If you haven't already setup an account with ngrok and install the command-line tool via homebrew. Next let's setup a key-value storage with kvdb.io which is currently supported. If you have another service, please create an issue in the repo. Your feedback is helpful.
Sign up at kvdb.io and get a bucket name you'll use. You'll be using that for your setup. Essentially there are three components you'll need:
- path to ngrok on your machine - if you installed via homebrew it's
/opt/homebrew/bin/ngrok
but you can find out using:which ngrok
after installation - your kvdb.io bucket name
- your kvdb.io key - you just need to pick something unique for your server and client to use
Now let's setup your Vapor server application...
Sublimation
makes it easy to setup Ngrok
by passing in the path to ngrok and the information from KVdb. Simply add Sublimation
to your server application. In the case of Vapor add it to your lifecycle:
let app = Application(env)
...
app.lifecycle.use(
Sublimation(
ngrokPath: "/opt/homebrew/bin/ngrok",
bucketName: "bucket-name",
key: "application key name"
)
)
This will run ngrok
and setup the forwarding address. Once it receives the address it saves it your kvdb bucket with key setup here.
Remember the ngrok path is the path from your development machine while the bucket name is from kvdb.io.

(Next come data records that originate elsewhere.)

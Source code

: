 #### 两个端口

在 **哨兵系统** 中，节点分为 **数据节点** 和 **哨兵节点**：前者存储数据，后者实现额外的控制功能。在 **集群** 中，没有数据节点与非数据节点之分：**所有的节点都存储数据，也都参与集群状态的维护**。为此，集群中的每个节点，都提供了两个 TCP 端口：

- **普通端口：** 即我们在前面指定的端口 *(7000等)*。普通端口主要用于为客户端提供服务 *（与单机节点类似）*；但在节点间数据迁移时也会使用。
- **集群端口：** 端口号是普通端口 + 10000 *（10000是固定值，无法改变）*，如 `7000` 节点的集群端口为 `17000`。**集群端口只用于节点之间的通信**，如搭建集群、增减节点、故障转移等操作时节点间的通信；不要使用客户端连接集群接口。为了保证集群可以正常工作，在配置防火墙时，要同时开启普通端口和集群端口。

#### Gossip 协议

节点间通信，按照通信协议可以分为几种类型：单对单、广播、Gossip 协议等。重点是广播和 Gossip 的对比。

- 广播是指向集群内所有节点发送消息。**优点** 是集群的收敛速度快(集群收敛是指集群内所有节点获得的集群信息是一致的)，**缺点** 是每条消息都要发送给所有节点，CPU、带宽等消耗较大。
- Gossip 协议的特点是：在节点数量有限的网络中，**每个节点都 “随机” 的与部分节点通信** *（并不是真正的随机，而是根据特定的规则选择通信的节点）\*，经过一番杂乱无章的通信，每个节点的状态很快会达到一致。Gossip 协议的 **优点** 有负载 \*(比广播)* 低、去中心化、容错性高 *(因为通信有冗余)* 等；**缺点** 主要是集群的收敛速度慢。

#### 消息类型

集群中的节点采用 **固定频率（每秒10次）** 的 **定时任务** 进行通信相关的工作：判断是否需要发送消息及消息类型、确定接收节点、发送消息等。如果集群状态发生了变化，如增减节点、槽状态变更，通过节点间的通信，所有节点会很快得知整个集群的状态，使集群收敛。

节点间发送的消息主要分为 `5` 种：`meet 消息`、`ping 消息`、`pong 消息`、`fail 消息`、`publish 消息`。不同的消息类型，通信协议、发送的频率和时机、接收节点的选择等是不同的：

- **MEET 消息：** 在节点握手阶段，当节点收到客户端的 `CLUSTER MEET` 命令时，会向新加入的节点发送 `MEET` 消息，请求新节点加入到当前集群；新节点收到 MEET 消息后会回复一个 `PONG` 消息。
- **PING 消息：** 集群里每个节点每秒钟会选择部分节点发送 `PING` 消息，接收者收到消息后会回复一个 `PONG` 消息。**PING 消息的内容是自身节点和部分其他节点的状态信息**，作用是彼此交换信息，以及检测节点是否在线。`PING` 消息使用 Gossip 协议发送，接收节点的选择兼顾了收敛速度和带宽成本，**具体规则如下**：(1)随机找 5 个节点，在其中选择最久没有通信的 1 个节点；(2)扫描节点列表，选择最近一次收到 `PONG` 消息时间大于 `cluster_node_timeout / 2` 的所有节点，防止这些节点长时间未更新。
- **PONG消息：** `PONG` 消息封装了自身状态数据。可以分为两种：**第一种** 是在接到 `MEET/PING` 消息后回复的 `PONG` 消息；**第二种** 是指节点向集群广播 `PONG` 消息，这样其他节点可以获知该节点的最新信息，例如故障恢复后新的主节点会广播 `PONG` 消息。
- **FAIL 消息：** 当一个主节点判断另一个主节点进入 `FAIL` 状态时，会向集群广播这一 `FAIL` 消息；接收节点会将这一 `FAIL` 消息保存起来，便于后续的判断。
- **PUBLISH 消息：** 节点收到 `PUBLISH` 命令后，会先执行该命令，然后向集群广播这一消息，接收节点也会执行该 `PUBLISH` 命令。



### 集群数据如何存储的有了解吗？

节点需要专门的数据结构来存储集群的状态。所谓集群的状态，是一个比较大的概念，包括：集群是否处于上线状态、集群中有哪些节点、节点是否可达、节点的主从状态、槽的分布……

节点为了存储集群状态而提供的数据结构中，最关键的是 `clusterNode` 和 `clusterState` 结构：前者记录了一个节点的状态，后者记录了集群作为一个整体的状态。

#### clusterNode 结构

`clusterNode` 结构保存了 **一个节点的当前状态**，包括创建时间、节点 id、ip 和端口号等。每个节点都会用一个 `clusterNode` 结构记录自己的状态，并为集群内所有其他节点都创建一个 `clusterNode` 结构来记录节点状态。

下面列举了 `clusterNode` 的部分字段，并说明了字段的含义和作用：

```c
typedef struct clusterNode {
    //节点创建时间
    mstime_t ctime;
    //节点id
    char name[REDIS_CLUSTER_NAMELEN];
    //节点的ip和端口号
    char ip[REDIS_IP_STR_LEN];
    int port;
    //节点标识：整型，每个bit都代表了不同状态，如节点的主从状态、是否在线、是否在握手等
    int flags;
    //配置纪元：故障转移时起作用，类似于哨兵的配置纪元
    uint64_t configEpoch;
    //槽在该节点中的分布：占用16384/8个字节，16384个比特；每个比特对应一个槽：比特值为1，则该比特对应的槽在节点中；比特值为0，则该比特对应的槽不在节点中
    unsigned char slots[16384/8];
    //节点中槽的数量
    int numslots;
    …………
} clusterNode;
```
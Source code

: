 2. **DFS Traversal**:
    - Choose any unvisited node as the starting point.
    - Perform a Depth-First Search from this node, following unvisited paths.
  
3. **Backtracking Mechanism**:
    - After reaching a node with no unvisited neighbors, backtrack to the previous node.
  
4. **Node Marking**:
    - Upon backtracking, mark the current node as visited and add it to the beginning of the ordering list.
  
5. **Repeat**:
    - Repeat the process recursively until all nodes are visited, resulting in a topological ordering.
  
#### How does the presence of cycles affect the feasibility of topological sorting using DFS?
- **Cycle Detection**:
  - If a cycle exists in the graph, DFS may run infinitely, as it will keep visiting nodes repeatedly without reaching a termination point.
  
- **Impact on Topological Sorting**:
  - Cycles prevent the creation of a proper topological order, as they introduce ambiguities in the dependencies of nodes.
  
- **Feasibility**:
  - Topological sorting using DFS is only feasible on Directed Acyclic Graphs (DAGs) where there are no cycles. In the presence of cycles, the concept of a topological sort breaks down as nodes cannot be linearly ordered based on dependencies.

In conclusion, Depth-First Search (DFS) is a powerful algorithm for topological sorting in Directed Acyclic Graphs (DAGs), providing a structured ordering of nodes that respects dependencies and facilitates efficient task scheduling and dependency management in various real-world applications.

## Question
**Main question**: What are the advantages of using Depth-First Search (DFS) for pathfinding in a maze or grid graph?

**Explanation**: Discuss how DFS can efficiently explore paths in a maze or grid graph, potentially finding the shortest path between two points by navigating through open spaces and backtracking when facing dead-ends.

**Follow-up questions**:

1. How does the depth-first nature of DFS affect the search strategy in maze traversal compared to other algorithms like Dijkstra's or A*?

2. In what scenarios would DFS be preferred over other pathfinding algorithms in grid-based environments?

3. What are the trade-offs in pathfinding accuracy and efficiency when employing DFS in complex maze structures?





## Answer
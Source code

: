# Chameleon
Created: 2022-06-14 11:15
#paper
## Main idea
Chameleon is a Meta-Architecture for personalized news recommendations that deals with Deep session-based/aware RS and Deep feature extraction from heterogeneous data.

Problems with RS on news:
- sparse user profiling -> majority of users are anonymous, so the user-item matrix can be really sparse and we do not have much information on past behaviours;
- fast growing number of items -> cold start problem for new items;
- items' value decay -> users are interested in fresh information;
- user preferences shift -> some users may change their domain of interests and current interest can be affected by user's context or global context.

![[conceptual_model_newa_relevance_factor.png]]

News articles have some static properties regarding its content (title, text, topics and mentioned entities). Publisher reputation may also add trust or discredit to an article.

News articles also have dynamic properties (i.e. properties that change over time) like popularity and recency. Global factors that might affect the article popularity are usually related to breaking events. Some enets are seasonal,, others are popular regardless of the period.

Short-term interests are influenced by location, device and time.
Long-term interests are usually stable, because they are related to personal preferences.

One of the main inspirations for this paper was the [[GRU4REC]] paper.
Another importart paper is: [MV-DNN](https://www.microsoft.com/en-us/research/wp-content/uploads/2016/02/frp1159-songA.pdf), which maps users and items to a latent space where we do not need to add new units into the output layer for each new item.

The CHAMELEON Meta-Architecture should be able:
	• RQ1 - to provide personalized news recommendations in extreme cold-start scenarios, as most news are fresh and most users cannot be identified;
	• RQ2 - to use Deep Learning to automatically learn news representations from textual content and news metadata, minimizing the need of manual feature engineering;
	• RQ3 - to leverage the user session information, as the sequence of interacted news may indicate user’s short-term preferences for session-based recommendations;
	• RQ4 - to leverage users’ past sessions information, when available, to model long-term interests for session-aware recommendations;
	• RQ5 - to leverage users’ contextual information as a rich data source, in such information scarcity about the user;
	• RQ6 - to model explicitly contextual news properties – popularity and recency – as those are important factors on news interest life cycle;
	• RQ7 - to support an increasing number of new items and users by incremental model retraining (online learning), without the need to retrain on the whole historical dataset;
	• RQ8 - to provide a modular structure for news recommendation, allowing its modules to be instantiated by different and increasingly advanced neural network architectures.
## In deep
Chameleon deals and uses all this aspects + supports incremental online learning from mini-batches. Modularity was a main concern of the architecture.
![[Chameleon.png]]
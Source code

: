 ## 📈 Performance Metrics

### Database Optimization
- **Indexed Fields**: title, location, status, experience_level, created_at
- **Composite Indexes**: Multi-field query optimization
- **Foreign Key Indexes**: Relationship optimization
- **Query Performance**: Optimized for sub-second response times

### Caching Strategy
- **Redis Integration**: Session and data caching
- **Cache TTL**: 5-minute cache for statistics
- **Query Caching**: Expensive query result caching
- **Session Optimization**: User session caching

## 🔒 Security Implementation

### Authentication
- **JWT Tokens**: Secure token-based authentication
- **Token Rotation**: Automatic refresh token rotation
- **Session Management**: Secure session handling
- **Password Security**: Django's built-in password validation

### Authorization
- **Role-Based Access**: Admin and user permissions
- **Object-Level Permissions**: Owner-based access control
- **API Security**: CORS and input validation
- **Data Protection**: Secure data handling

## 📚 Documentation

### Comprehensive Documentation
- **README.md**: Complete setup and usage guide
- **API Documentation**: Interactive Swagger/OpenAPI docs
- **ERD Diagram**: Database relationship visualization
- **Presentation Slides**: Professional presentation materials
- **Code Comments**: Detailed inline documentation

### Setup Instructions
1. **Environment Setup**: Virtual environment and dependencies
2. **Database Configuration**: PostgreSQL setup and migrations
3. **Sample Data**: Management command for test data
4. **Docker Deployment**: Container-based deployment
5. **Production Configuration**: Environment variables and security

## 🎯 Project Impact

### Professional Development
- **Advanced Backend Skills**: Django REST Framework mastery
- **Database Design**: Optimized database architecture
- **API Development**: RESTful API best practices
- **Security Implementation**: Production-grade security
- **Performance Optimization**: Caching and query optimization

However, the key can be anything you want as long as it's consistent and used by your client. Speaking of your client, let's talk about setting this up in your iOS app.
Now to pull the url saved by your service, all you have to call is:
import Sublimation
let baseURL = try await KVdb.url(withKey: key, atBucket: bucketName)
At the point, you'll have the base url of your Vapor application and can begin using it in your application!
This code is distributed under the MIT license. See the LICENSE file for more info.